From the entries below, return only the lines starting at the one that contains "is given by" and ending at the one that contains "The lowest mode, $j=0$, behaves", exactly as they stand.
** DATA FOR PROCESSING follows **
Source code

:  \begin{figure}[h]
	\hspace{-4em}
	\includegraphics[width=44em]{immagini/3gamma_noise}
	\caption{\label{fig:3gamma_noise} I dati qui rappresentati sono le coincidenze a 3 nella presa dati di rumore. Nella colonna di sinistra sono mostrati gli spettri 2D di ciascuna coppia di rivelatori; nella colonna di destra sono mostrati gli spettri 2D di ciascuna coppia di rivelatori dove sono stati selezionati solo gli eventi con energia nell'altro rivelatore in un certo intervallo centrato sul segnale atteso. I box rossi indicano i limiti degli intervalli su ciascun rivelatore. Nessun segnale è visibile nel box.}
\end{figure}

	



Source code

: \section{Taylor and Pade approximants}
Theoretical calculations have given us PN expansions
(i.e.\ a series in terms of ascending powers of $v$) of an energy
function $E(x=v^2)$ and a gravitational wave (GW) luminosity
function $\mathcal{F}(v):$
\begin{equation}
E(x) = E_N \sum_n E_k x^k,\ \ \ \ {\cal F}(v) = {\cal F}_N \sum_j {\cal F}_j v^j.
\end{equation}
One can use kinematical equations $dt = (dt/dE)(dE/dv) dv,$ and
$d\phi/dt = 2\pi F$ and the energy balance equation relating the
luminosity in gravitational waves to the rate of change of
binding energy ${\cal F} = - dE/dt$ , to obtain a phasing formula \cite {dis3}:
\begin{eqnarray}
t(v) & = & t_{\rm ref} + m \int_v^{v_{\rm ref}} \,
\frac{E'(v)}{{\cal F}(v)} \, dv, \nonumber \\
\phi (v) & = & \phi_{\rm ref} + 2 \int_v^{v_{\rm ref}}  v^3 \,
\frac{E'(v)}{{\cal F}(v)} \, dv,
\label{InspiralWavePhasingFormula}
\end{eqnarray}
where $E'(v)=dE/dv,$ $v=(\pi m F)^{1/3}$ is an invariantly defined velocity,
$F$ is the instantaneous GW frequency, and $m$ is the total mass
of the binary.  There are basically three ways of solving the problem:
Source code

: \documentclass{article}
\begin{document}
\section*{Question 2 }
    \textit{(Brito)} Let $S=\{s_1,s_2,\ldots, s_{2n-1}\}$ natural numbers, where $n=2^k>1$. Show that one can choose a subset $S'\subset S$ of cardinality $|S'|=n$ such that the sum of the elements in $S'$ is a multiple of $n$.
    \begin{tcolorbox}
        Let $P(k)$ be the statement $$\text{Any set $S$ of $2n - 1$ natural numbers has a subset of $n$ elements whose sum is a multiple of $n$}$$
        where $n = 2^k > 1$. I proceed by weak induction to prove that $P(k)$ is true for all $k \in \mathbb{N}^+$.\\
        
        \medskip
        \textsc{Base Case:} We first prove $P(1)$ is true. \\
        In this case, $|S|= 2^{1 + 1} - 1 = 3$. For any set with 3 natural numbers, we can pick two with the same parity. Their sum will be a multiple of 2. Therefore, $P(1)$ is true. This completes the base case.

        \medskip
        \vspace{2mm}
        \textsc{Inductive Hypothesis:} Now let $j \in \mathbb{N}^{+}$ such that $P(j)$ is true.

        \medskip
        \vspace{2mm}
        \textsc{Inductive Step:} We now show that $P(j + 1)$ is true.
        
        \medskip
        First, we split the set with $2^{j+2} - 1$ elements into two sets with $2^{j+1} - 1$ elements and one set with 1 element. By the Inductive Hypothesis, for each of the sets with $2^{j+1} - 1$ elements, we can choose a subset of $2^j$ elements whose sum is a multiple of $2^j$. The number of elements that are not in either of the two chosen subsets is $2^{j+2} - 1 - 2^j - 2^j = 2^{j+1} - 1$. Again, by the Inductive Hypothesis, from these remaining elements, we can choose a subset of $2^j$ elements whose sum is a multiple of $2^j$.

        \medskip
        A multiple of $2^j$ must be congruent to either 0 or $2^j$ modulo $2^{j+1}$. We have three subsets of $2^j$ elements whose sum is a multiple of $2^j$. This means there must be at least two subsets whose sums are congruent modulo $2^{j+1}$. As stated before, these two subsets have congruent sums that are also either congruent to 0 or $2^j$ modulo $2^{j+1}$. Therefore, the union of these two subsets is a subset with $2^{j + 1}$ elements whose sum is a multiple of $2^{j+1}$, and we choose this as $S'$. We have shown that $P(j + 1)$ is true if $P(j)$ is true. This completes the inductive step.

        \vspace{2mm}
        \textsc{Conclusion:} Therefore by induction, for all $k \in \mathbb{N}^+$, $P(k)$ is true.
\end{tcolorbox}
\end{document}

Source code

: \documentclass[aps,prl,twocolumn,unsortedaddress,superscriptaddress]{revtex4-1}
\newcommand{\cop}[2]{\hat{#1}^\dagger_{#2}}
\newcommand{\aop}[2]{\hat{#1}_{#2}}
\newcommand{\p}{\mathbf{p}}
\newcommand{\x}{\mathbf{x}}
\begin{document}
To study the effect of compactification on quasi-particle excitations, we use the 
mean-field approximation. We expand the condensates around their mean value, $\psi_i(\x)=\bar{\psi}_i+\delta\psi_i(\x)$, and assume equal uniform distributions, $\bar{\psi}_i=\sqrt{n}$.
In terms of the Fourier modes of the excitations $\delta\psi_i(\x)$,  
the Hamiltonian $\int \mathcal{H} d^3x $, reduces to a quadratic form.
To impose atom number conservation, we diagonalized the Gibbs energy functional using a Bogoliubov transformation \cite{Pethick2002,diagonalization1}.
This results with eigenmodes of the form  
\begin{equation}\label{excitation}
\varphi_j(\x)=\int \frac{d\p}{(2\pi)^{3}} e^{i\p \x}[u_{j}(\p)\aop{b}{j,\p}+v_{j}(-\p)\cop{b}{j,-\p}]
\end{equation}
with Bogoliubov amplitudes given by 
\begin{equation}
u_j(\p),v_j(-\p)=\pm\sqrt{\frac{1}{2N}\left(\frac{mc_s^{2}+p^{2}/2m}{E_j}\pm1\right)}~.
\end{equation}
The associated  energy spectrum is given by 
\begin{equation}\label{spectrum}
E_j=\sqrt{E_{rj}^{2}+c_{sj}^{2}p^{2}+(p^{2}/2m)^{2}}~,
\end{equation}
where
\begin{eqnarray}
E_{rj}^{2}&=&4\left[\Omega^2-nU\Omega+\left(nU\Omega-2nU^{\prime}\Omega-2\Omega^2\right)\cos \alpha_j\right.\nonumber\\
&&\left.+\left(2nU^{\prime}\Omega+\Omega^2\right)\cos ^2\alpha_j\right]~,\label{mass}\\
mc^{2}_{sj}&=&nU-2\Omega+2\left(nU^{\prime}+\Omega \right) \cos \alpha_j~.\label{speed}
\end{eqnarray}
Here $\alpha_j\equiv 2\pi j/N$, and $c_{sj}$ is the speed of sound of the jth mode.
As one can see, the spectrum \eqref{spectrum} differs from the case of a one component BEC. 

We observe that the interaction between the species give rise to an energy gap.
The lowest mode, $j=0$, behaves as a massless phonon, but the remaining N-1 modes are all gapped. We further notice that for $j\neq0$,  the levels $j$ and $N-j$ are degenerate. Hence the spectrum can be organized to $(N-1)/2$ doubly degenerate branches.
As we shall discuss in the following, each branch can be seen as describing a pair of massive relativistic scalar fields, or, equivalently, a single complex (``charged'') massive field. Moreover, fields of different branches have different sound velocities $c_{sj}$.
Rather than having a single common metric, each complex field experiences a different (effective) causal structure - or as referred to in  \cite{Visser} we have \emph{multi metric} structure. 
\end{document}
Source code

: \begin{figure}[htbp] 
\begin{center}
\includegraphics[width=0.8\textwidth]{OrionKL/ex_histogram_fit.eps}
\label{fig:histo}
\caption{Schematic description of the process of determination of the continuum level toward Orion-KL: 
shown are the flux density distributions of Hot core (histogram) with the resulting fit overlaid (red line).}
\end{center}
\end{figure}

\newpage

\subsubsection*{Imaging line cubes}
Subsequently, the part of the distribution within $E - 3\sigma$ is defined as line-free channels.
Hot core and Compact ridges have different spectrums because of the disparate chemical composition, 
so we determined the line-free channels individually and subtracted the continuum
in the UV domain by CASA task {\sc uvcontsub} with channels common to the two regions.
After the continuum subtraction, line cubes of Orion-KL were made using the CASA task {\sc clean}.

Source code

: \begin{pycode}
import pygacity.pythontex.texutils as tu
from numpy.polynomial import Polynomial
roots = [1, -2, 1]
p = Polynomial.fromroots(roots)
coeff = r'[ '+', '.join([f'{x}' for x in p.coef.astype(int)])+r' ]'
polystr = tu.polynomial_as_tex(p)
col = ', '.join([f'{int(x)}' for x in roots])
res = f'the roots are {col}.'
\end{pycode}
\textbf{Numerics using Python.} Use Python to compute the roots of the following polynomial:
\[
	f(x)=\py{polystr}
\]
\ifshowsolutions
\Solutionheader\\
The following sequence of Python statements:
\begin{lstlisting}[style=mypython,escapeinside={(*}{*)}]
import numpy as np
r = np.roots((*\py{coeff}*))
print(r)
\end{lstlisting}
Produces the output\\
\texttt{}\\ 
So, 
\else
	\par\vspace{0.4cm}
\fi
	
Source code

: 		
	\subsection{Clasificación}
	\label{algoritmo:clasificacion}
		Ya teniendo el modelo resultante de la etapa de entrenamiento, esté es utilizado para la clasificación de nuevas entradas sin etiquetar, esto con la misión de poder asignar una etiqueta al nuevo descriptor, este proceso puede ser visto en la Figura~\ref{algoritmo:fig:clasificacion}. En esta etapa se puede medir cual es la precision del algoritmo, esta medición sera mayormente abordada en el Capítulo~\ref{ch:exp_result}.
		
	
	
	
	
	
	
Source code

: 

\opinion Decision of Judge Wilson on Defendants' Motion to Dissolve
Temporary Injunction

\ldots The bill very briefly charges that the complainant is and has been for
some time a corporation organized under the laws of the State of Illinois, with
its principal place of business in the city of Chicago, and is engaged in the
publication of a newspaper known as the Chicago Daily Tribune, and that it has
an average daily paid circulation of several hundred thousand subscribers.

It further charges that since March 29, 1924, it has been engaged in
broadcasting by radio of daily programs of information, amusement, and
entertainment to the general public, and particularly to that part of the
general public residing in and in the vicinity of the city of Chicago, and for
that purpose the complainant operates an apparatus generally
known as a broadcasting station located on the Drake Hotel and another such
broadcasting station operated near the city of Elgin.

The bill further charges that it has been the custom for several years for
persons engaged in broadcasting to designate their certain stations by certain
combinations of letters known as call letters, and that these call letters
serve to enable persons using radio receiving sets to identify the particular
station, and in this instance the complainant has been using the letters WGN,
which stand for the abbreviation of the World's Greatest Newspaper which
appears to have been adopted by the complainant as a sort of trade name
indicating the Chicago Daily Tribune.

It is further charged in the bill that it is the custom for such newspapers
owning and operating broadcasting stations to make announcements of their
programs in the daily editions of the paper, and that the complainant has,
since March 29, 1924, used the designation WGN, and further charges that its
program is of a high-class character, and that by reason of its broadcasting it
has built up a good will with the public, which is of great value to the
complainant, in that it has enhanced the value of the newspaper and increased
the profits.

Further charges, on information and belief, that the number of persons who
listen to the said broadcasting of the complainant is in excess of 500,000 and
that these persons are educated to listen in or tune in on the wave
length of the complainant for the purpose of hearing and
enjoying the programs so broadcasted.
** End of DATA FOR PROCESSING **
* TASK RESULT:
The associated  energy spectrum is given by 
\begin{equation}\label{spectrum}
E_j=\sqrt{E_{rj}^{2}+c_{sj}^{2}p^{2}+(p^{2}/2m)^{2}}~,
\end{equation}
where
\begin{eqnarray}
E_{rj}^{2}&=&4\left[\Omega^2-nU\Omega+\left(nU\Omega-2nU^{\prime}\Omega-2\Omega^2\right)\cos \alpha_j\right.\nonumber\\
&&\left.+\left(2nU^{\prime}\Omega+\Omega^2\right)\cos ^2\alpha_j\right]~,\label{mass}\\
mc^{2}_{sj}&=&nU-2\Omega+2\left(nU^{\prime}+\Omega \right) \cos \alpha_j~.\label{speed}
\end{eqnarray}
Here $\alpha_j\equiv 2\pi j/N$, and $c_{sj}$ is the speed of sound of the jth mode.
As one can see, the spectrum \eqref{spectrum} differs from the case of a one component BEC. 

We observe that the interaction between the species give rise to an energy gap.
The lowest mode, $j=0$, behaves as a massless phonon, but the remaining N-1 modes are all gapped. We further notice that for $j\neq0$,  the levels $j$ and $N-j$ are degenerate. Hence the spectrum can be organized to $(N-1)/2$ doubly degenerate branches.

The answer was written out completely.